[Collected data entries]
◇ ◇ ◇ ◇ ◇
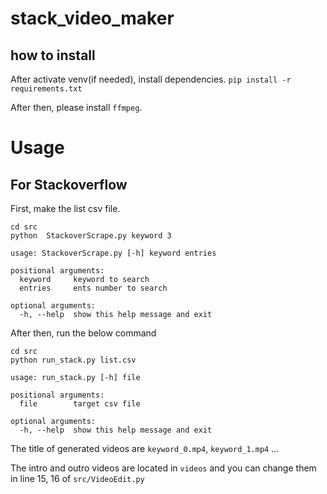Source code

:# stack_video_maker

## how to install 
After activate venv(if needed), install dependencies.
`pip install -r requirements.txt`

After then, please install `ffmpeg`.

# Usage

## For Stackoverflow

First, make the list csv file.

```
cd src
python  StackoverScrape.py keyword 3
```
    usage: StackoverScrape.py [-h] keyword entries

    positional arguments:
      keyword     keyword to search
      entries     ents number to search

    optional arguments:
      -h, --help  show this help message and exit

After then, run the below command

```
cd src
python run_stack.py list.csv
```
    usage: run_stack.py [-h] file

    positional arguments:
      file        target csv file

    optional arguments:
      -h, --help  show this help message and exit

The title of generated videos are `keyword_0.mp4`, `keyword_1.mp4` ...

The intro and outro videos are located in `videos` and you can change them in line 15, 16 of `src/VideoEdit.py`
◇ ◇ ◇ ◇ ◇
Exercise instructions: Search the records for the word "install". Copy every line that has it.

Written response:
## how to install 
After activate venv(if needed), install dependencies.
`pip install -r requirements.txt`
After then, please install `ffmpeg`.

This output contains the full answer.